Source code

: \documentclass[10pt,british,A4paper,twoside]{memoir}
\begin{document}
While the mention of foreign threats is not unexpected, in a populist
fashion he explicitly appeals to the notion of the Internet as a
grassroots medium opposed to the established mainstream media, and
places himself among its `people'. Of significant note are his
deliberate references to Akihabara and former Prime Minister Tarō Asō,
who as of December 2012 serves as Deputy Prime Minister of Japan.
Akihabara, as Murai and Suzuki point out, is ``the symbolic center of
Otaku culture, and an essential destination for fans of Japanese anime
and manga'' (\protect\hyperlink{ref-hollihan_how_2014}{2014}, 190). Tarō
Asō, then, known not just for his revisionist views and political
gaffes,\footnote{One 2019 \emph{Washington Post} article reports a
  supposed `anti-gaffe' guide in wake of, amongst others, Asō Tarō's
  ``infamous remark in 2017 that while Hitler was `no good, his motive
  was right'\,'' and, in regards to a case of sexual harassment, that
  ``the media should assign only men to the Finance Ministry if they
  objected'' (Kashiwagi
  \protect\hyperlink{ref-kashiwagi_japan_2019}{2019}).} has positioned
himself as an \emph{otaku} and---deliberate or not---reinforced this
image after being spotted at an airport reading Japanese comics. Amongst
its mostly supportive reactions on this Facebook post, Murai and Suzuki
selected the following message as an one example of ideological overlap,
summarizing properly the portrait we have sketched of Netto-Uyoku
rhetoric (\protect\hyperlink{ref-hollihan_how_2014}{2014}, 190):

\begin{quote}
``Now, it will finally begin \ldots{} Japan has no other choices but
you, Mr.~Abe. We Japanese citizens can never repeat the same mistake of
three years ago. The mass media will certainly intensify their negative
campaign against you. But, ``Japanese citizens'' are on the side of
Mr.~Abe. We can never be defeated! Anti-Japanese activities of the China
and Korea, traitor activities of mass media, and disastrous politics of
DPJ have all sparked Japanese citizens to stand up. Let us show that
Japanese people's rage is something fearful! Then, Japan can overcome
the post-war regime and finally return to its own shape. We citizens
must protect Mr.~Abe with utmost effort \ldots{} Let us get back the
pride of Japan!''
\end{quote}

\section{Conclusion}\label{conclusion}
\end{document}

---

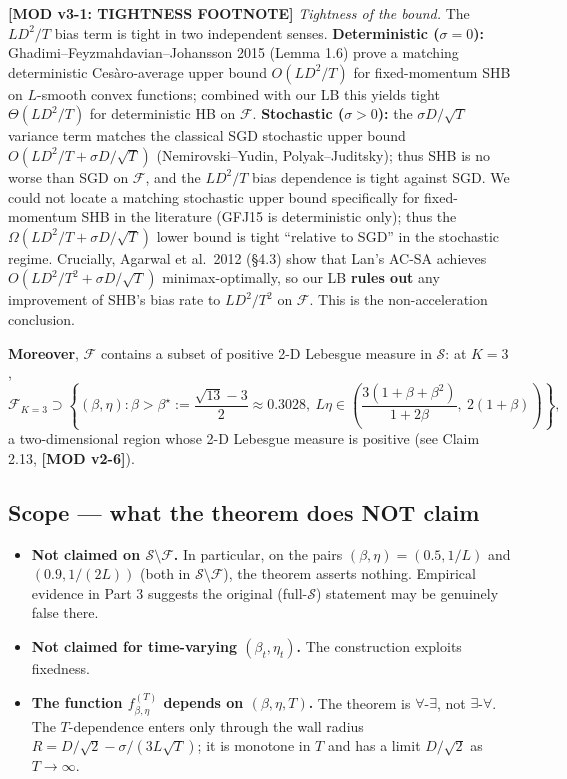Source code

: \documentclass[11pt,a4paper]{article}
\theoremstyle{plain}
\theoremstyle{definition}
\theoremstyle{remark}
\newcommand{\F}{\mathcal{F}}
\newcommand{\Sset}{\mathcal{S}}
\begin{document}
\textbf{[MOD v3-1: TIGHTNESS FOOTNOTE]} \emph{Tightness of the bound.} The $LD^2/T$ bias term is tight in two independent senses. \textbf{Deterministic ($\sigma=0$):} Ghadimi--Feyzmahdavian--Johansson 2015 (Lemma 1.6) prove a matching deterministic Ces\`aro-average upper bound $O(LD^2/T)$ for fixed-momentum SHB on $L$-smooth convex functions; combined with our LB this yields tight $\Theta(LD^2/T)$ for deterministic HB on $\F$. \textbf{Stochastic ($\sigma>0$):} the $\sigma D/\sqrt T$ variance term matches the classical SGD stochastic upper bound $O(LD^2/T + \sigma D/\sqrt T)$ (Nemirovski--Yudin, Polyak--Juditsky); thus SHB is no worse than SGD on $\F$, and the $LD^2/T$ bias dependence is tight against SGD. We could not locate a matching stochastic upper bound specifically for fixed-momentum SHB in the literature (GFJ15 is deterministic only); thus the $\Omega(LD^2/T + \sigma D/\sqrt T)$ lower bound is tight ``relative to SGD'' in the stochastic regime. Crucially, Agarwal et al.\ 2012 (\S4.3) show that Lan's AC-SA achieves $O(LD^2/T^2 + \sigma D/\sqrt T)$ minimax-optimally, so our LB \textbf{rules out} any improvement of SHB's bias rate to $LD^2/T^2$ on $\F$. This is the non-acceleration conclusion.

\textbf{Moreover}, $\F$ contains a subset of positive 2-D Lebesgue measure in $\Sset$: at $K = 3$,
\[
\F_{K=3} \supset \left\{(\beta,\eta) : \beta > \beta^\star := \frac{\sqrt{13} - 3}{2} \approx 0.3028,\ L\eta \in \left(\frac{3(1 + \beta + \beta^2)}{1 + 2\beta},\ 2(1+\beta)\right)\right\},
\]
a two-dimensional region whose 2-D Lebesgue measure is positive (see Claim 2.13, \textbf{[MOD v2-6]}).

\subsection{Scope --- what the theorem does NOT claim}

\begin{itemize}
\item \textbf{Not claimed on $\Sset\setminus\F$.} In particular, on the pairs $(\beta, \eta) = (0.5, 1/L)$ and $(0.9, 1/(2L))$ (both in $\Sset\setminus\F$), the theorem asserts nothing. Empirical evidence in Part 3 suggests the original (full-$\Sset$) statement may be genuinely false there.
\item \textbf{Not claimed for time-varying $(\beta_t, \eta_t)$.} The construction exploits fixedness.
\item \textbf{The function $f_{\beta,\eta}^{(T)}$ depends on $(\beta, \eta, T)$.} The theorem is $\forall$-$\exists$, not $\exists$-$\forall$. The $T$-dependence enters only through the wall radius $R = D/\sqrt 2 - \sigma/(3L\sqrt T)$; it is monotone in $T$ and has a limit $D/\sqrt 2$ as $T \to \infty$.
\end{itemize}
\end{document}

INSTRUCTIONS FOR THE TASK: Everything above from the line containing "Akihabara, as Murai" down to the line containing "was right'\,'' and, in" is to be transcribed exactly, with both of those lines included and nothing else added.

ANSWER TO THE EXERCISE:
Akihabara, as Murai and Suzuki point out, is ``the symbolic center of
Otaku culture, and an essential destination for fans of Japanese anime
and manga'' (\protect\hyperlink{ref-hollihan_how_2014}{2014}, 190). Tarō
Asō, then, known not just for his revisionist views and political
gaffes,\footnote{One 2019 \emph{Washington Post} article reports a
  supposed `anti-gaffe' guide in wake of, amongst others, Asō Tarō's
  ``infamous remark in 2017 that while Hitler was `no good, his motive
  was right'\,'' and, in regards to a case of sexual harassment, that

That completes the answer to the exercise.